In Part One we raced through some basics, including the central limit theorem which is very handy.

This theorem tells us that even if we don’t know the type of distribution of a population we can say something very specific about the mean of a sample from that population (subject to some caveats).

Even though this theorem is very specific and useful it is not the easiest idea to grasp conceptually. So it is worth taking the time to think about it – before considering the caveats..

### What do we know about Samples taken from Populations?

Usually we can’t measure the entire “population”. So we take a sample from the population. If we do it once and measure the mean (= “the average”) of that sample, then repeat again and again, and then plot the “distribution” of those means of the samples we get the graph on the right:

*Figure 1*

– and the graph on the right follows a normal distribution.

We know the probabilities associated with normal distributions, so this means that even if we have just ONE sampling distribution – *the usual case* – we can assess how likely it is that it comes from a specific population.

Here is a demonstration..

Using Matlab I created a population – the uniform distribution on the left of figure 1. Then I took a random sample from the population. *Note that in real life you don’t know the details of the actual population, this is what you are trying to ascertain via statistical methods*.

*Figure 2*

Each sample was 100 items. The test was made using the known probabilities of the normal distribution – “*is this sample from a population of mean = 10?*” And for a statistical test we can’t get a definite yes or no. We can only get a % likelihood. So a % threshold was set – you can see in figure 3, it was set at 95%.
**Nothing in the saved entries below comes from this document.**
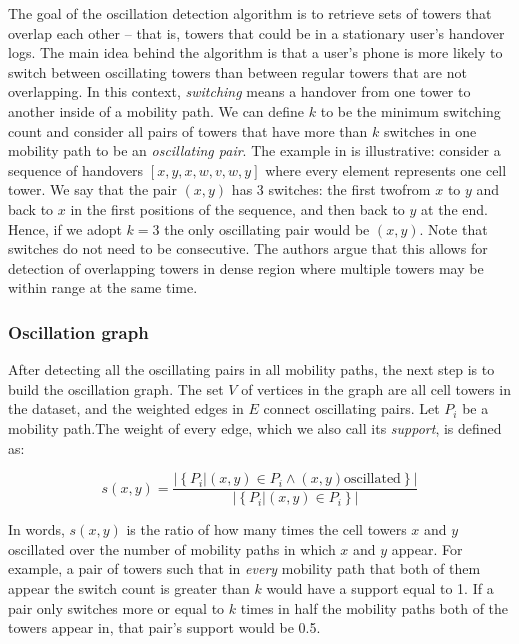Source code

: \documentclass[letterpaper, 11pt, conference]{ieeeconf}
\begin{document}
The goal of the oscillation detection algorithm is to retrieve sets of towers that overlap each other -- that is, towers that could be in a stationary user's handover logs. The main idea behind the algorithm is that a user's phone is more likely to switch between oscillating towers than between regular towers that are not overlapping. In this context, \textit{switching} means a handover from one tower to another inside of a mobility path. We can define $k$ to be the minimum switching count and consider all pairs of towers that have more than $k$ switches in one mobility path to be an \textit{oscillating pair}. The example in \cite{mobilityprofiler} is illustrative: consider a sequence of handovers $\left[x, y, x, w, v, w, y\right]$ where every element represents one cell tower. We say that the pair $(x, y)$ has 3 switches: the first twofrom $x$ to $y$ and back to $x$ in the first positions of the sequence, and then back to $y$ at the end. Hence, if we adopt $k=3$ the only oscillating pair would be $(x, y)$. Note that switches do not need to be consecutive. The authors argue that this allows for detection of overlapping towers in dense region where multiple towers may be within range at the same time.

\subsubsection{Oscillation graph}

After detecting all the oscillating pairs in all mobility paths, the next step is to build the oscillation graph. The set $V$ of vertices in the graph are all cell towers in the dataset, and the weighted edges in $E$ connect oscillating pairs. Let $P_i$ be a mobility path.The weight of every edge, which we also call its \textit{support}, is defined as:

\begin{equation*}
s(x,y) = \frac{|\left\{P_i| (x, y) \in P_i \wedge (x, y) \text{oscillated}\right\}|}{|\left\{P_i| (x, y) \in P_i\right\}|}
\end{equation*}

In words, $s(x,y)$ is the ratio of how many times the cell towers $x$ and $y$ oscillated over the number of mobility paths in which $x$ and $y$ appear. For example, a pair of towers such that in \textit{every} mobility path that both of them appear the switch count is greater than $k$ would have a support equal to 1. If a pair only switches more or equal to $k$ times in half the mobility paths both of the towers appear in, that pair's support would be 0.5.
\end{document}
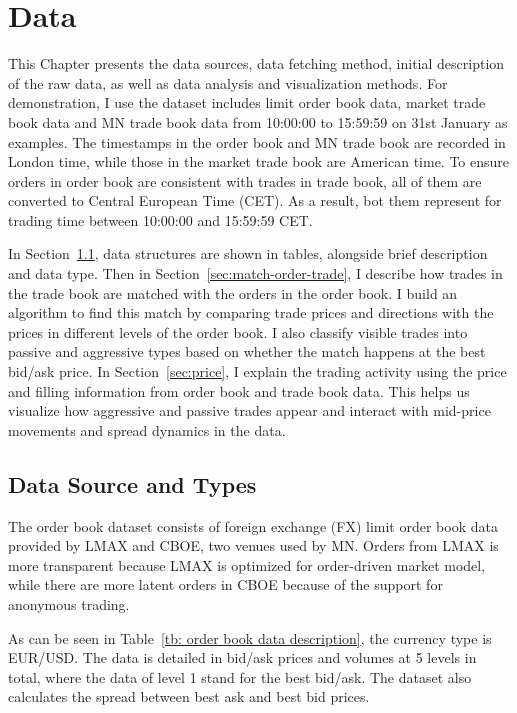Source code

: \chapter{Data} \label{chapter:preliminary}
This Chapter presents the data sources, data fetching method, initial description of the raw data, as well as data analysis and visualization methods. For demonstration, I use the dataset includes limit order book data, market trade book data and MN trade book data from 10:00:00 to 15:59:59 on 31st January as examples. The timestamps in the order book and MN trade book are recorded in London time, while those in the market trade book are American time. To ensure orders in order book are consistent with trades in trade book, all of them are converted to Central European Time (CET). As a result, bot them represent for trading time between 10:00:00 and 15:59:59 CET. 

In Section~\ref{sec:data-source}, data structures are shown in tables, alongside brief description and data type. Then in Section~\ref{sec:match-order-trade}, I describe how trades in the trade book are matched with the orders in the order book. I build an algorithm to find this match by comparing trade prices and directions with the prices in different levels of the order book. I also classify visible trades into passive and aggressive types based on whether the match happens at the best bid/ask price. 
In Section~\ref{sec:price}, I explain the trading activity using the price and filling information from order book and trade book data. This helps us visualize how aggressive and passive trades appear and interact with mid-price movements and spread dynamics in the data. 


\section{Data Source and Types} \label{sec:data-source}
The order book dataset consists of foreign exchange (FX) limit order book data provided by LMAX and CBOE, two venues used by MN. Orders from LMAX is more transparent because LMAX is optimized for order-driven market model, while there are more latent orders in CBOE because of the support for anonymous trading. 

As can be seen in Table~\ref{tb: order book data description}, the currency type is EUR/USD. The data is detailed in bid/ask prices and volumes at 5 levels in total, where the data of level 1 stand for the best bid/ask. The dataset also calculates the spread between best ask and best bid prices.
Basically we are asking, “*is there a 95% likelihood that this sample was drawn from a population with a mean of 10?*”

The exercise of

a) extracting a random sample of 100 items, and

b) carrying out the test

– was repeated 100,000 times

Even though the sample **was** drawn from the actual population every single time, 5% of the time (4.95% to be precise) the test rejected the sample as coming from this population. This is to be expected. Statistical tests can only give answers in terms of a probability.

All we have done is confirmed that the test to 95% threshold gives us 95% correct answers and 5% incorrect answers. **We do get incorrect answers**. So why not increase the level of confidence in the test by increasing the threshold?

Ok, let’s try it. Let’s increase the threshold to 99%:

*Figure 3*

Nice. Now we only get just under 1% false rejections. We have improved our ability to tell whether or not a sample is drawn from a specific population!

Or have we?

Unfortunately there is no free lunch, especially in statistics.

### Reducing the Risk of Rejecting one Error Increases the Risk of Accepting a Different Error..

In each and every case here we happen to know that we **have** drawn the sample from the population. Suppose we don’t know this? – *The usual situation*. The wider we cast the net, the more likely we are to assume that a sample is drawn from a population when in fact it is not.

I’ll show some examples shortly, but here is a good summary of the problem – along with the terminology of Type I and Type II errors – note that **H _{0}** is the hypothesis that the sample

**was**drawn from the population in question:

*Figure 4*

What we have been doing by moving from 95% to 99% certainty is reducing the possibility of making a Type I error = thinking that the sample does not come from the population in question when it actually does. But in doing so we have been increasing the possibility of making a Type II error = thinking that the sample does come from the population when it does not.

So now let’s widen the Matlab example – we have added an alternative population and are drawing samples out of that as well.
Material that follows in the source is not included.